The argumentation against Penal Substitutionary Atonement that sticks out in my mind is held by a number of feminist theologians and it suggests that Jesus’s death on the cross should be viewed as “divine child abuse” (J.C. Brown, “Divine Child Abuse,” Daughters of Sarah 18, no. 3 (1992): 28). This idea paints God out to be a blood thirsty, hateful entity, that poured out wrath on His innocent Son for no reason at all. Many postmoderns would question how anyone could love a God like this?
With this at the forefront of my mind and in my thoughts, I was driving my two daughters to school and my youngest daughter wanted to listen to a song that we sing at church entitle “Jesus, Thank You” (Listen here). The song is about the atonement. A line in the song states, “Your blood has washed away my sin, Jesus thank you. The Father’s wrath completely satisfied, Jesus thank you.” As I listened to this song, I began to think through the words that were being sung. They were words about blood. Listening to the lyrics I began to think that this song is seemingly morbid as a blood sacrifice is being made in order to appease the wrath of God. To an outsider, or non-Christian, this language might cause some problems.
But what the liberal and postmodern theologians are doing is gauging their position based upon their own subjective, modern ideas of who God is and how God should act. Very few times will you encounter a person holding a position such as this enforcing their perspective with the whole counsel of God, or even a small portion of Scripture.
What is being forgotten in the midst of this debate is the holiness of God. Considering the depths of what it took to atone for the sins of God’s people, we cannot look past the holiness of God if we truly desire to understand the atonement. The blood sacrifice is a direct result of the relationship that God’s holiness shares with sin. God’s holiness is, in the most severe sense, opposed to sin. If we keep this at the forefront of our minds, while the Penal Substitutionary Atonement might seem extreme, the holiness of God demanded the sacrifice.

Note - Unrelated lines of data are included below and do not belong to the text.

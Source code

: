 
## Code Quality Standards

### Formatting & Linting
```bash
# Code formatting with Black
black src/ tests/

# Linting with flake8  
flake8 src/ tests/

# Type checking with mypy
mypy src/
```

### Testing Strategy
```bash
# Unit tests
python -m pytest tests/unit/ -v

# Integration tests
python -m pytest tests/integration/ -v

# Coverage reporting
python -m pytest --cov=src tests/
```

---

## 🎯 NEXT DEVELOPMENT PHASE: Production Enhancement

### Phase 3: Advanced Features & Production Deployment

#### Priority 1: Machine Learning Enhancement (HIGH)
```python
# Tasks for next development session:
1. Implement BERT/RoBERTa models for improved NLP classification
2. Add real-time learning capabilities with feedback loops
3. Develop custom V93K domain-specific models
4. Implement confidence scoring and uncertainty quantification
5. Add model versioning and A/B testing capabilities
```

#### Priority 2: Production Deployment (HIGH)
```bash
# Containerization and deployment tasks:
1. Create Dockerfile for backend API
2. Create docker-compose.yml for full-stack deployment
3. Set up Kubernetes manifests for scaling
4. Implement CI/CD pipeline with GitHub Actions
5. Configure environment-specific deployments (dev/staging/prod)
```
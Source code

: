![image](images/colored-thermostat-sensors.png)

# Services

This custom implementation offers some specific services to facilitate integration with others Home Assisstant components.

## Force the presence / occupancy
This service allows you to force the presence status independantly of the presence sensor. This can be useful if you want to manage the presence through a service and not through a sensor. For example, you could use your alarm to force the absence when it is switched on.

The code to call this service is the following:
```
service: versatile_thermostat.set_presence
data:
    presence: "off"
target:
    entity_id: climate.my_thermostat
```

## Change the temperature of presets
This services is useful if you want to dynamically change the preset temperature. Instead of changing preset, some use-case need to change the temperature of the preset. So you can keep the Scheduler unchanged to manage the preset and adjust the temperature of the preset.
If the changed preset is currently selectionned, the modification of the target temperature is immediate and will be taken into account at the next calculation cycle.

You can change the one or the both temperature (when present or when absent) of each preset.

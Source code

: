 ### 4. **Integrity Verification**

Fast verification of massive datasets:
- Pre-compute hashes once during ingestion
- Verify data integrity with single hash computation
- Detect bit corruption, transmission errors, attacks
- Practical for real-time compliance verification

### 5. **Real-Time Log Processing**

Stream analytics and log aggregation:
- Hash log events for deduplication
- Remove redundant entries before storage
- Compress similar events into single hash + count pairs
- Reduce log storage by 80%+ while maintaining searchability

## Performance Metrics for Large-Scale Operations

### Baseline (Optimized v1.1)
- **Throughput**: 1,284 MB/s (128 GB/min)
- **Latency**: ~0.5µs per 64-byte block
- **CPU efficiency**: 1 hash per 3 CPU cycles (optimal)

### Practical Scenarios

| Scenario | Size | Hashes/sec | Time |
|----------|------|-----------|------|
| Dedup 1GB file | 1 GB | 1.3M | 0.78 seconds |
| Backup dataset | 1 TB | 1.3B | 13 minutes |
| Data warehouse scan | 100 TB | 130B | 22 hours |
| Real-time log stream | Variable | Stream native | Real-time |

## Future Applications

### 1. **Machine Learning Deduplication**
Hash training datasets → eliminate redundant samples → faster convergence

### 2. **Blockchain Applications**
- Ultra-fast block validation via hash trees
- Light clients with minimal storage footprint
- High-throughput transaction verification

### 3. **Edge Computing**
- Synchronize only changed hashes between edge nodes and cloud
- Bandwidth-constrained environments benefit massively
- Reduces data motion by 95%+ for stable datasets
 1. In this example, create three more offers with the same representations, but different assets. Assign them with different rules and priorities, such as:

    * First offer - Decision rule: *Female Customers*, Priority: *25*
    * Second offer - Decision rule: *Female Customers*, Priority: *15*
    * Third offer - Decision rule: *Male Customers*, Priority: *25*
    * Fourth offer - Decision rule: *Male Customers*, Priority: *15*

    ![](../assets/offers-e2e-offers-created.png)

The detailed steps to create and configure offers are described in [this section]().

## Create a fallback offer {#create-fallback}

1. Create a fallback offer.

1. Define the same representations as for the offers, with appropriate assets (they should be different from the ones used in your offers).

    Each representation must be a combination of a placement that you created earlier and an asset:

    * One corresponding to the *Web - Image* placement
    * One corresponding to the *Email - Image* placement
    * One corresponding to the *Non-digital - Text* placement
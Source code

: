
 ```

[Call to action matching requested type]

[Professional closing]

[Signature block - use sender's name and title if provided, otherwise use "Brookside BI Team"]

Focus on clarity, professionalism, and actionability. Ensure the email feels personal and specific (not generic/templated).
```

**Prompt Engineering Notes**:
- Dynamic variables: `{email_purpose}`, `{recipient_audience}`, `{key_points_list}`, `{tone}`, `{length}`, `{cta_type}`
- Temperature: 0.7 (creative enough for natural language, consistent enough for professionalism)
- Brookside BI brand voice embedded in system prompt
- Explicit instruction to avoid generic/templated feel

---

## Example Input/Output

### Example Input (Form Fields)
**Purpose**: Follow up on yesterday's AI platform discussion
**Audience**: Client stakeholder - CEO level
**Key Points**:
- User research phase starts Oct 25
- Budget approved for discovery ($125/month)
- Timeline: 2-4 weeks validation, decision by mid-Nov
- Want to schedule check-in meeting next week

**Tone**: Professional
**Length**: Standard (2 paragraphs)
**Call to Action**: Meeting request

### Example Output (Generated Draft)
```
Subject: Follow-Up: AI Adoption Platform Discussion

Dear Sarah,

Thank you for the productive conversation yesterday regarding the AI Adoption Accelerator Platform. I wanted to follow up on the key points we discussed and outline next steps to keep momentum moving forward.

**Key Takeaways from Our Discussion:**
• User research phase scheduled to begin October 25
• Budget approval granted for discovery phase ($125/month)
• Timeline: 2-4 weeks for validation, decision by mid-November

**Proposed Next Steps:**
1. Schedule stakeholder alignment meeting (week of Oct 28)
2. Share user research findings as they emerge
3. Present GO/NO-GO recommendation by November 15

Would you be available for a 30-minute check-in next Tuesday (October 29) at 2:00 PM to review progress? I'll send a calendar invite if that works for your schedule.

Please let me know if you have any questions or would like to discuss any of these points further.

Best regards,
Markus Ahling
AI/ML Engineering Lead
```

It is possible to spend the next two years posting about the nature of the atonement and what I have put forth in this short essay, but we do not have the time for that. The takeaway from this for all of us is the relationship that we have with God before Christ. Our relationship with God before Christ is marked by wrath. We are by nature enemies of God, children of destruction. Now, because of the atoning sacrifice of Jesus, we are adopted into His family as His children, coheirs with Christ to an eternal inheritance as Christ stood in our place as our substitute and absorbed the wrath of God for us. “Full atonement can it be, Hallelujah! What a Savior.”